------ Material supplied ------

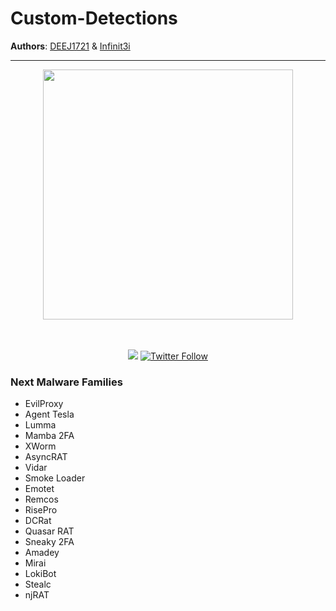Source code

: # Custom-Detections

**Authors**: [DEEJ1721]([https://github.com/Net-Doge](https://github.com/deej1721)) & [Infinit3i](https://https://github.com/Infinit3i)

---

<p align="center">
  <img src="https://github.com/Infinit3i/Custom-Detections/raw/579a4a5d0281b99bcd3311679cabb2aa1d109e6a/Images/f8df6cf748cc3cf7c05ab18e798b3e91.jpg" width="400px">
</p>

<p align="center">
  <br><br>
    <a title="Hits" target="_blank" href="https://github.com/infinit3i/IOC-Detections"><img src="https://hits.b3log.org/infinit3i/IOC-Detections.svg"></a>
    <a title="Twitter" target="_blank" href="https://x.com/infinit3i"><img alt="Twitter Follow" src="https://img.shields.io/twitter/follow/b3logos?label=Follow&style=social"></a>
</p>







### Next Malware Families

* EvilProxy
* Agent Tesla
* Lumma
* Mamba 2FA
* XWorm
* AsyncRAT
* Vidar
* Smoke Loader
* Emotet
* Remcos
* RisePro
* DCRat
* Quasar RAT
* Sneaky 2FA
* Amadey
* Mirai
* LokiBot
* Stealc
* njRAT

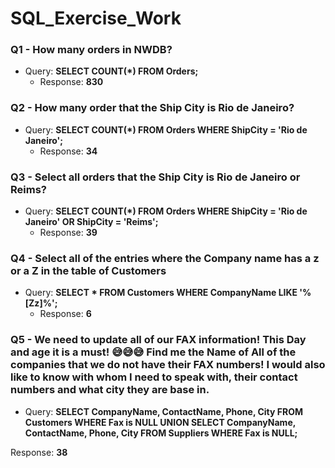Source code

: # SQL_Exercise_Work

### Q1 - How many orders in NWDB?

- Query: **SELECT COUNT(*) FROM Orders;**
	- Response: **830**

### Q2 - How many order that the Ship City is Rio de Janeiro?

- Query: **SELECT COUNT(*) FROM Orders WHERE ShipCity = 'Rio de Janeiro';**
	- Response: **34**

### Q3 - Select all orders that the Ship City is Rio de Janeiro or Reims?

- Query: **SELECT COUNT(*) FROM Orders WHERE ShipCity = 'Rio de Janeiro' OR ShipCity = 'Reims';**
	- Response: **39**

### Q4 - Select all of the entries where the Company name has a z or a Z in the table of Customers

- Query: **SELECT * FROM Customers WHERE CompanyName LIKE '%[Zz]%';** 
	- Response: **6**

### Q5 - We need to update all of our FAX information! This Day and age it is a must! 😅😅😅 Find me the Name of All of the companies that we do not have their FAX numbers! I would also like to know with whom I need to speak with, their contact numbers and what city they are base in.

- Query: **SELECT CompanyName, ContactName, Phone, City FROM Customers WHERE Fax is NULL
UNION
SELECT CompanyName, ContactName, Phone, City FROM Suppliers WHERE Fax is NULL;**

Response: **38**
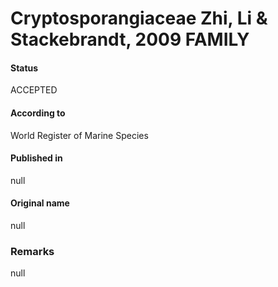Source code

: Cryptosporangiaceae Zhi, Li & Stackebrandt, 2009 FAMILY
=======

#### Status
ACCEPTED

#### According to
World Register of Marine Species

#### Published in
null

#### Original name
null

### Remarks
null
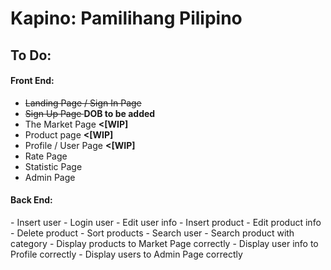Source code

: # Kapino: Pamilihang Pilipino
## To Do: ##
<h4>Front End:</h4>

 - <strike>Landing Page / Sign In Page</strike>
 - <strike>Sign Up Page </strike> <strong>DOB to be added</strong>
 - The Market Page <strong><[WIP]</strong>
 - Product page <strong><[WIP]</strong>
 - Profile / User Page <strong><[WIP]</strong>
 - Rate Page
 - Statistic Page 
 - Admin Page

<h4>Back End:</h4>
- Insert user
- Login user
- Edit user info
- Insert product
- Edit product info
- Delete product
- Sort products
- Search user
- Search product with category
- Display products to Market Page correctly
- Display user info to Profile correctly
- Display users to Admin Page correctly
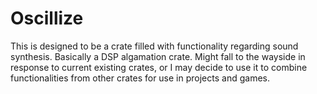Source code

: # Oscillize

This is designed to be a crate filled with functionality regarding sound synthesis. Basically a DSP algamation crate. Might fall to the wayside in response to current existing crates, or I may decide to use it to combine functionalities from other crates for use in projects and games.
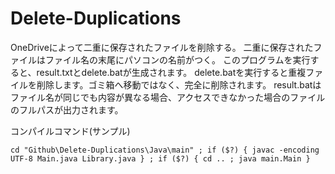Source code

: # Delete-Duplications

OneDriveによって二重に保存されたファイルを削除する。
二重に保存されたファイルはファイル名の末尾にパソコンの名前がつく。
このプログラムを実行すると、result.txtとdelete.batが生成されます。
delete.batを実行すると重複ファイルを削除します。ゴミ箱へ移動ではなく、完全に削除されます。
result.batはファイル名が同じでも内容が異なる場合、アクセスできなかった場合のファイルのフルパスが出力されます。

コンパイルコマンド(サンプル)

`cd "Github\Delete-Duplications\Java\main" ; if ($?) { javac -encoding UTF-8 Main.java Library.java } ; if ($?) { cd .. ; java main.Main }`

------

● Your objective: Exactly as written, give every entry again, but not the pictures.

● Problem solution:
Source code

: # Custom-Detections

**Authors**: [DEEJ1721]([https://github.com/Net-Doge](https://github.com/deej1721)) & [Infinit3i](https://https://github.com/Infinit3i)

---

<p align="center">
  <img src="https://github.com/Infinit3i/Custom-Detections/raw/579a4a5d0281b99bcd3311679cabb2aa1d109e6a/Images/f8df6cf748cc3cf7c05ab18e798b3e91.jpg" width="400px">
</p>

<p align="center">
  <br><br>
    <a title="Hits" target="_blank" href="https://github.com/infinit3i/IOC-Detections"><img src="https://hits.b3log.org/infinit3i/IOC-Detections.svg"></a>
    <a title="Twitter" target="_blank" href="https://x.com/infinit3i"><img alt="Twitter Follow" src="https://img.shields.io/twitter/follow/b3logos?label=Follow&style=social"></a>
</p>







### Next Malware Families

* EvilProxy
* Agent Tesla
* Lumma
* Mamba 2FA
* XWorm
* AsyncRAT
* Vidar
* Smoke Loader
* Emotet
* Remcos
* RisePro
* DCRat
* Quasar RAT
* Sneaky 2FA
* Amadey
* Mirai
* LokiBot
* Stealc
* njRAT

Source code

: # SQL_Exercise_Work

### Q1 - How many orders in NWDB?

- Query: **SELECT COUNT(*) FROM Orders;**
	- Response: **830**

### Q2 - How many order that the Ship City is Rio de Janeiro?

- Query: **SELECT COUNT(*) FROM Orders WHERE ShipCity = 'Rio de Janeiro';**
	- Response: **34**

### Q3 - Select all orders that the Ship City is Rio de Janeiro or Reims?

- Query: **SELECT COUNT(*) FROM Orders WHERE ShipCity = 'Rio de Janeiro' OR ShipCity = 'Reims';**
	- Response: **39**

### Q4 - Select all of the entries where the Company name has a z or a Z in the table of Customers

- Query: **SELECT * FROM Customers WHERE CompanyName LIKE '%[Zz]%';** 
	- Response: **6**

### Q5 - We need to update all of our FAX information! This Day and age it is a must! 😅😅😅 Find me the Name of All of the companies that we do not have their FAX numbers! I would also like to know with whom I need to speak with, their contact numbers and what city they are base in.

- Query: **SELECT CompanyName, ContactName, Phone, City FROM Customers WHERE Fax is NULL
UNION
SELECT CompanyName, ContactName, Phone, City FROM Suppliers WHERE Fax is NULL;**

Response: **38**
Source code

: Cryptosporangiaceae Zhi, Li & Stackebrandt, 2009 FAMILY
=======

#### Status
ACCEPTED

#### According to
World Register of Marine Species

#### Published in
null

#### Original name
null

### Remarks
null
Source code

: # Kapino: Pamilihang Pilipino
## To Do: ##
<h4>Front End:</h4>

 - <strike>Landing Page / Sign In Page</strike>
 - <strike>Sign Up Page </strike> <strong>DOB to be added</strong>
 - The Market Page <strong><[WIP]</strong>
 - Product page <strong><[WIP]</strong>
 - Profile / User Page <strong><[WIP]</strong>
 - Rate Page
 - Statistic Page 
 - Admin Page

<h4>Back End:</h4>
- Insert user
- Login user
- Edit user info
- Insert product
- Edit product info
- Delete product
- Sort products
- Search user
- Search product with category
- Display products to Market Page correctly
- Display user info to Profile correctly
- Display users to Admin Page correctly
Source code

: # Oscillize

This is designed to be a crate filled with functionality regarding sound synthesis. Basically a DSP algamation crate. Might fall to the wayside in response to current existing crates, or I may decide to use it to combine functionalities from other crates for use in projects and games.
Source code

: # Delete-Duplications

OneDriveによって二重に保存されたファイルを削除する。
二重に保存されたファイルはファイル名の末尾にパソコンの名前がつく。
このプログラムを実行すると、result.txtとdelete.batが生成されます。
delete.batを実行すると重複ファイルを削除します。ゴミ箱へ移動ではなく、完全に削除されます。
result.batはファイル名が同じでも内容が異なる場合、アクセスできなかった場合のファイルのフルパスが出力されます。

コンパイルコマンド(サンプル)

`cd "Github\Delete-Duplications\Java\main" ; if ($?) { javac -encoding UTF-8 Main.java Library.java } ; if ($?) { cd .. ; java main.Main }`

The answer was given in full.